フィールドマシン《ホワイト・エッグ》に跨りエンジンをかける。
洒落た店にたどり着くなり遭遇する。
「ーーーーアロー? 今度は間を開けずに会えましたね?」
「チエカ…………」
御旗チエカ…………の、ウェイトレス版。
「……ワリ。今は別のヤツ探してるんだ」
「おやおや。こないだといいつれませんね?」
「そりゃつれなくもなるわな……こんだけ居たらよ」
千里の前には、黒基調の衣装に着替えた彼女が出迎えてきていた。
千里がコレにうんざりする理由はシンプルだ。
普段と違う格好の彼女の、しかしその奥ではいつもの格好の彼女がカードパックを宣伝し。

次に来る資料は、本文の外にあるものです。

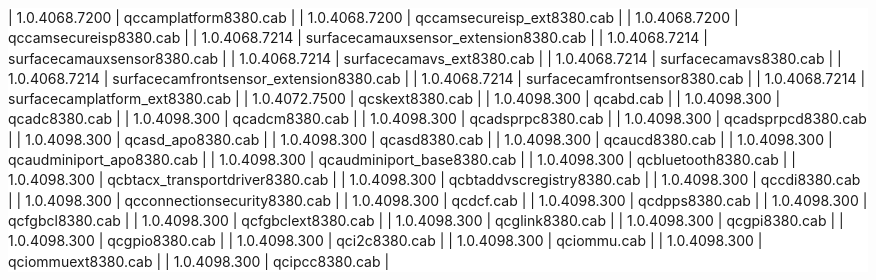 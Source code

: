 | 1.0.4068.7200 | qccamplatform8380.cab |
| 1.0.4068.7200 | qccamsecureisp_ext8380.cab |
| 1.0.4068.7200 | qccamsecureisp8380.cab |
| 1.0.4068.7214 | surfacecamauxsensor_extension8380.cab |
| 1.0.4068.7214 | surfacecamauxsensor8380.cab |
| 1.0.4068.7214 | surfacecamavs_ext8380.cab |
| 1.0.4068.7214 | surfacecamavs8380.cab |
| 1.0.4068.7214 | surfacecamfrontsensor_extension8380.cab |
| 1.0.4068.7214 | surfacecamfrontsensor8380.cab |
| 1.0.4068.7214 | surfacecamplatform_ext8380.cab |
| 1.0.4072.7500 | qcskext8380.cab |
| 1.0.4098.300 | qcabd.cab |
| 1.0.4098.300 | qcadc8380.cab |
| 1.0.4098.300 | qcadcm8380.cab |
| 1.0.4098.300 | qcadsprpc8380.cab |
| 1.0.4098.300 | qcadsprpcd8380.cab |
| 1.0.4098.300 | qcasd_apo8380.cab |
| 1.0.4098.300 | qcasd8380.cab |
| 1.0.4098.300 | qcaucd8380.cab |
| 1.0.4098.300 | qcaudminiport_apo8380.cab |
| 1.0.4098.300 | qcaudminiport_base8380.cab |
| 1.0.4098.300 | qcbluetooth8380.cab |
| 1.0.4098.300 | qcbtacx_transportdriver8380.cab |
| 1.0.4098.300 | qcbtaddvscregistry8380.cab |
| 1.0.4098.300 | qccdi8380.cab |
| 1.0.4098.300 | qcconnectionsecurity8380.cab |
| 1.0.4098.300 | qcdcf.cab |
| 1.0.4098.300 | qcdpps8380.cab |
| 1.0.4098.300 | qcfgbcl8380.cab |
| 1.0.4098.300 | qcfgbclext8380.cab |
| 1.0.4098.300 | qcglink8380.cab |
| 1.0.4098.300 | qcgpi8380.cab |
| 1.0.4098.300 | qcgpio8380.cab |
| 1.0.4098.300 | qci2c8380.cab |
| 1.0.4098.300 | qciommu.cab |
| 1.0.4098.300 | qciommuext8380.cab |
| 1.0.4098.300 | qcipcc8380.cab |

電子の空に浮かぶホロディスプレイにも御旗チエカが映る。
きっとこの瞬間にも、どこかで別の彼女がレースを繰り広げているのだろう。
そして彼女は、それを誇るように語るのだ。
「ふっふん。ひとりくらい持ち帰っても構いませんよ?」
「もう持ち帰ってるってーのカードとしてよ。……それよりも、詩葉来てないか?」
話題を戻す。
無限増殖の姫走者に付き合っていたら体がいくつあっても足りない。
「詩葉……ああシルヴァさんですね。残念ながらお見かけしてませんが……」
「が?」
「アナタを待つ方なら、そこに」
見やる。
そこには。
「ふふっ。元気してた? しもべ君」
桃色の女王が居た。
「ユリカ……さん」
戌岸ユリカ。
ヘル・ディメンションの女王がテーブルについていた。
「さあ…3日前の続きしよっか?」
笑みを返す。
まだ、試練は終わっていなかった。